Für glaubende Menschen versteht es sich schließlich von selbst, dass ein „Tag der Reflexion und des Dialogs“ auch ein „Tag des Gebetes“ für den Frieden sein muss. Denn das Gebet ist nicht nur die primäre Artikulation des Glaubens; im Gebet stoßen wir vielmehr auch auf den innersten Kern des Friedens, nämlich den Frieden des einzelnen Menschen mit Gott. Die Einkehr in den Frieden mit Gott, der die Quelle allen Friedens, ja selbst der Friede ist, ist der entscheidende Weg, auch den Frieden zwischen den Menschen, Nationen und Völkern zu finden. Es ist kein Zufall, dass Jesus die Zumutung der Feindesliebe mit der Aufforderung zum Gebet verbindet. Das Gebet erweist sich so als Intensivstation der Versöhnung. Nur der Weg zum inneren Frieden mit Gott erweist sich als Weg, auf dem auch äußere Taten des Friedens zwischen Menschen und Völkern möglich werden.

Versöhnung durch grenzenlose Liebe

Ein solcher „Tag des Gebetes“ darf natürlich keinen Anlass für ein synkretistisches Missverständnis geben. Vielmehr ist jede Religion eingeladen, jenes Gebet vor Gott zu tragen, das der jeweiligen Religion entspricht. Gemäß der Überzeugung des christlichen Glaubens kommt aller Friede, nach dem die Menschen sich heute so sehr sehnen, von Gott, der in Jesus Christus seine Urabsicht offenbart hat, die „Leben in Frieden“ heißt (1 Kor 7, 15). Von diesem Gottesfrieden sagt der Kolosserbrief, er sei „am Kreuz durch das Blut“ Jesu Christi gestiftet worden (1, 20). Da das Kreuz Jesu jeder Vergeltungsforderung absagt und alle in die Versöhnung ruft, ist es als der ständige und universale Yom Kippur über uns aufgerichtet, der keine andere „Vergeltung“ kennt als das Kreuz Jesu, wie Papst Benedikt XVI. dies sehr tief ausgesprochen hat: „Seine ‚Rache’ ist das Kreuz: das Nein zur Gewalt, die ‚Liebe bis zum Ende’“ (Predigt zur heiligen Messe in München, 10. September 2006).

Als Christen verletzten wir keineswegs den Respekt vor anderen Religionen, sondern wir fördern ihn, wenn wir uns, zumal in der heutigen Situation, in der Gewalt und Terror auch im Namen von Religion ausgeübt werden, zu dem Gott bekennen, der der Gewalt sein Leiden entgegengestellt und am Kreuz nicht mit Gewalt, sondern mit Liebe gesiegt hat.

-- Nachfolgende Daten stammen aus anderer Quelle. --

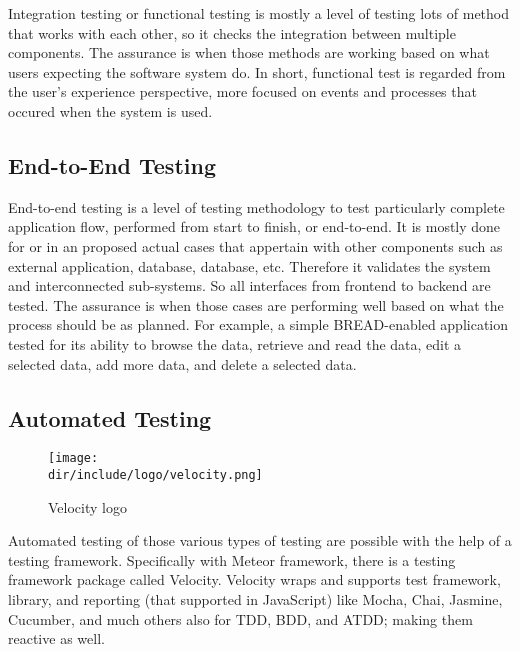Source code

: Integration testing or functional testing is mostly a level of testing lots of method that works with each other, so it checks the integration between multiple components.
The assurance is when those methods are working based on what users expecting the software system do.
In short, functional test is regarded from the user's experience perspective, more focused on events and processes that occured when the system is used.

\subsection{End-to-End Testing}

End-to-end testing is a level of testing methodology to test particularly complete application flow, performed from start to finish, or end-to-end.
It is mostly done for or in an proposed actual cases that appertain with other components such as external application, database, database, etc.
Therefore it validates the system and interconnected sub-systems.
So all interfaces from frontend to backend are tested.
The assurance is when those cases are performing well based on what the process should be as planned.
For example, a simple \ac{BREAD}-enabled application tested for its ability to browse the data, retrieve and read the data, edit a selected data, add more data, and delete a selected data.

\subsection{Automated Testing}

\begin{wrapfigure}{r}{0.5\textwidth}
  \vspace{-20pt}
  \begin{center}
    \texttt{[image: \\dir/include/logo/velocity.png]}
  \end{center}
  \vspace{-20pt}
  \caption{Velocity logo}
  \label{fig:velocity-logo}
  \vspace{-10pt}
\end{wrapfigure}

Automated testing of those various types of testing are possible with the help of a testing framework.
Specifically with Meteor framework, there is a testing framework package called Velocity.
Velocity wraps and supports test framework, library, and reporting (that supported in JavaScript) like Mocha, Chai, Jasmine, Cucumber, and much others also for \ac{TDD}, \ac{BDD}, and \ac{ATDD}; making them reactive as well.

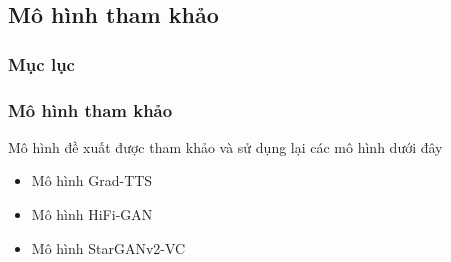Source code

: \documentclass{beamer}
\numberwithin{figure}{section}
\numberwithin{table}{section}
\begin{document}
\subsection{Mô hình tham khảo}
{
    \begin{frame}
        \frametitle{Mục lục}
    \end{frame}
}
\begin{frame}
\frametitle{Mô hình tham khảo}
Mô hình đề xuất được tham khảo và sử dụng lại các mô hình dưới đây
\begin{itemize}
    \item Mô hình Grad-TTS 
    \item Mô hình HiFi-GAN 
    \item Mô hình StarGANv2-VC 
\end{itemize}
\end{frame}



\end{document}
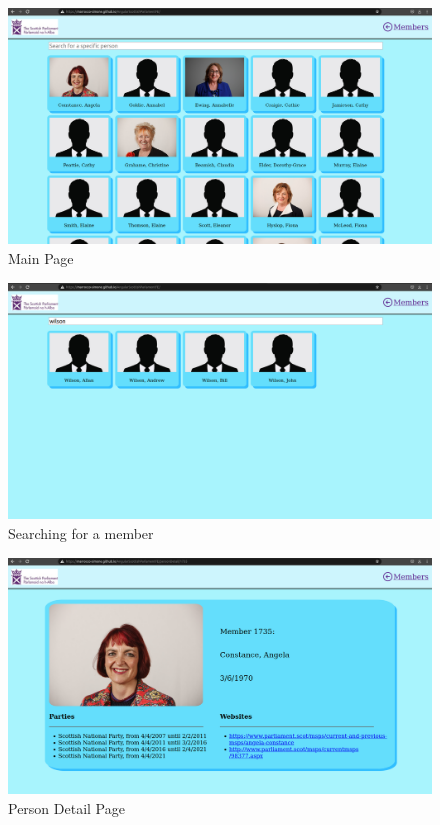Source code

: \documentclass[12pt, a4paper]{article}
\begin{document}
  \begin{figure}[H]
    \centering
    \includegraphics[width=\columnwidth]{main.png}
    \caption{Main Page}
  \end{figure}
  \begin{figure}[H]
    \centering
    \includegraphics[width=\columnwidth]{search_bar.png}
    \caption{Searching for a member}
  \end{figure}
  \begin{figure}[H]
    \centering
    \includegraphics[width=\columnwidth]{full.png}
    \caption{Person Detail Page}
  \end{figure}
\end{document}
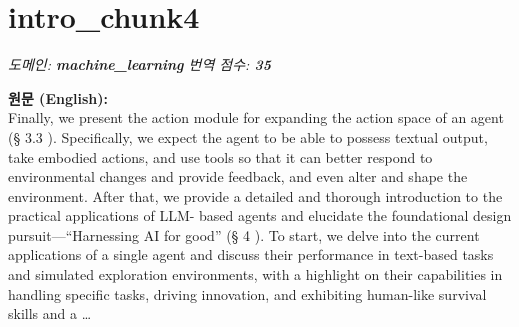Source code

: \documentclass[12pt,a4paper]{article}
\begin{document}
\section{intro\_chunk4}
\noindent\textit{\small 도메인: \textbf{machine\_learning} \quad 번역 점수: \textbf{\color{red!70!black}35}}
\vspace{0.5em}

\begin{mdframed}[style=orig]
\noindent\textbf{\small 원문 (English):}\\[2pt]
\small Finally, we present the action module for expanding the action space of an agent (§ 3.3 ). Specifically, we expect the agent to be able to possess textual output, take embodied actions, and use tools so that it can better respond to environmental changes and provide feedback, and even alter and shape the environment. After that, we provide a detailed and thorough introduction to the practical applications of LLM- based agents and elucidate the foundational design pursuit—“Harnessing AI for good” (§ 4 ). To start, we delve into the current applications of a single agent and discuss their performance in text-based tasks and simulated exploration environments, with a highlight on their capabilities in handling specific tasks, driving innovation, and exhibiting human-like survival skills and a \ldots
\end{mdframed}
\vspace{0.4em}
\end{document}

Das Kreuz Jesu steht deshalb dem interreligiösen Dialog keineswegs im Weg; es weist vielmehr den entscheidenden Weg, dass sich vor allem Juden und Christen, aber auch Muslime und Bekenner anderer Religionen, in einer tiefen inneren Versöhnung gegenseitig annehmen und so für die Welt zu einem Ferment des Friedens und der Gerechtigkeit werden sollten. Dass das Treffen von Assisi uns einen wesentlichen Schritt auf diesem Weg voranbringt, dies möge die Gebetsintention in der Vorbereitungszeit auf diese großartige Initiative von Papst Benedikt XVI. sein.